Several hospitals in the city of 120,000 were evacuating patients early Friday, NBC News reported. Flood waters entered Mercy Cedar Rapids Hospital earlier in the day, eventually forcing the closure of the emergency room. The basement of the facility was said to be taking on water as night fell.


Rescuers had to use boats to reach many stranded residents of Cedar Rapids, and people could be seen dragging suitcases up closed highway exit ramps to escape the water. It wasn't clear just how high the river had risen because a flood gauge was swept away by the swirling water.
"We're just kind of at God's mercy right now, so hopefully people that never prayed before this, it might be a good time to start," Linn County Sheriff Don Zeller said. "We're going to need a lot of prayers and people are going to need a lot of patience and understanding."
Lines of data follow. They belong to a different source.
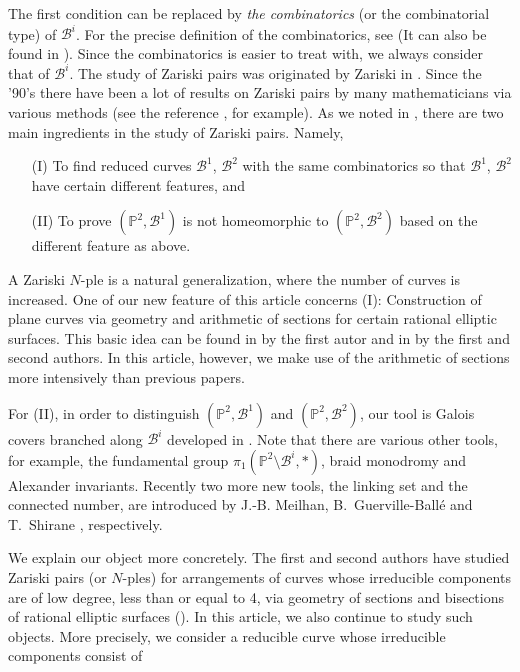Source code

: \documentclass{article}
\newcommand{\PP}{\mathbb P}
\newcommand{\mcB}{\mathcal B}
\begin{document}
The first condition can be replaced by {\it the combinatorics} (or {the combinatorial type}) of $\mcB^i$. For the precise definition
of the combinatorics,  see \cite{act} (It can also be found in \cite{tokunaga14}).  Since the combinatorics is easier to
treat with, we always consider that of $\mcB^i$.
The study of Zariski pairs was originated by Zariski in \cite{zariski29}. Since the '90's there have been
a lot of results on Zariski pairs by many mathematicians via various methods (see the reference \cite{act},
for example).
As we noted in \cite{act}, there are two main ingredients in the study of Zariski pairs.
Namely,
\begin{enumerate}

\item[(I)] To find reduced curves $\mcB^1$, $\mcB^2$ with the same combinatorics so that $\mcB^1$, $\mcB^2$ have
certain different features, and

\item[(II)] To prove $(\PP^2, \mcB^1)$ is not homeomorphic to $(\PP^2, \mcB^2)$ based on the different feature as above.

\end{enumerate}

A Zariski $N$-ple is a natural generalization, where the number of curves is increased.
One of our new feature of this article concerns   (I): Construction of plane curves via geometry and arithmetic 
of sections for certain rational elliptic surfaces. This basic idea can be found in
\cite{tokunaga14} by the first autor  and in \cite{bannai-tokunaga}  by the first and second authors. 
In this article, however,
we make use of the arithmetic of sections more intensively than previous papers.

For (II), in order to distinguish $(\PP^2, \mcB^1)$ and $(\PP^2, \mcB^2)$, our tool  is Galois covers
 branched along $\mcB^i$  developed in \cite{bannai-tokunaga, tokunaga14}.  
Note that there are
various other tools, for example, 
the fundamental group $\pi_1(\PP^2\setminus\mcB^i, \ast)$, braid monodromy and Alexander invariants.
Recently two more new tools, the linking set and the connected number,  are introduced
by J.-B. Meilhan, B.~Guerville-Ball\'{e} \cite{benoit-jb} and T.~Shirane \cite{shirane16}, respectively.

 We explain our object more concretely.
  The first and second authors have studied Zariski pairs (or $N$-ples) for arrangements of curves whose
 irreducible components are of low degree, less than or equal to 4, via geometry of sections and bisections of
 rational elliptic surfaces (\cite{bannai-tokunaga, tokunaga14}).  In this article, we also continue to study such objects. More precisely, we consider
 a reducible curve whose irreducible components consist of 
 
\end{document}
"We are seeing a historic hydrological event taking place with unprecedented river levels occurring," added Brian Pierce, a meteorologist with the National Weather Service in Davenport. "We're in uncharted territory ? this is an event beyond what anybody could even imagine."
Iowa Gov. Chet Culver said storm and water damage to infrastructure will be in the hundreds of millions of dollars, as dozens of bridges have been damaged or destroyed. Nine rivers were at or near record levels, he said.
Rain was expected to taper off Friday, but then another storm front was likely to move in by Sunday night.


"It hits everything. Colleges are shut down, stores, it's devastating," said Lisa Fox, vice president of the Iowa Association of Business and Industry.
"Cedar Rapids is completely shut down," she said of Iowa's second-largest city, where around 100 city blocks were flooded. "It's going to be a long-term recovery."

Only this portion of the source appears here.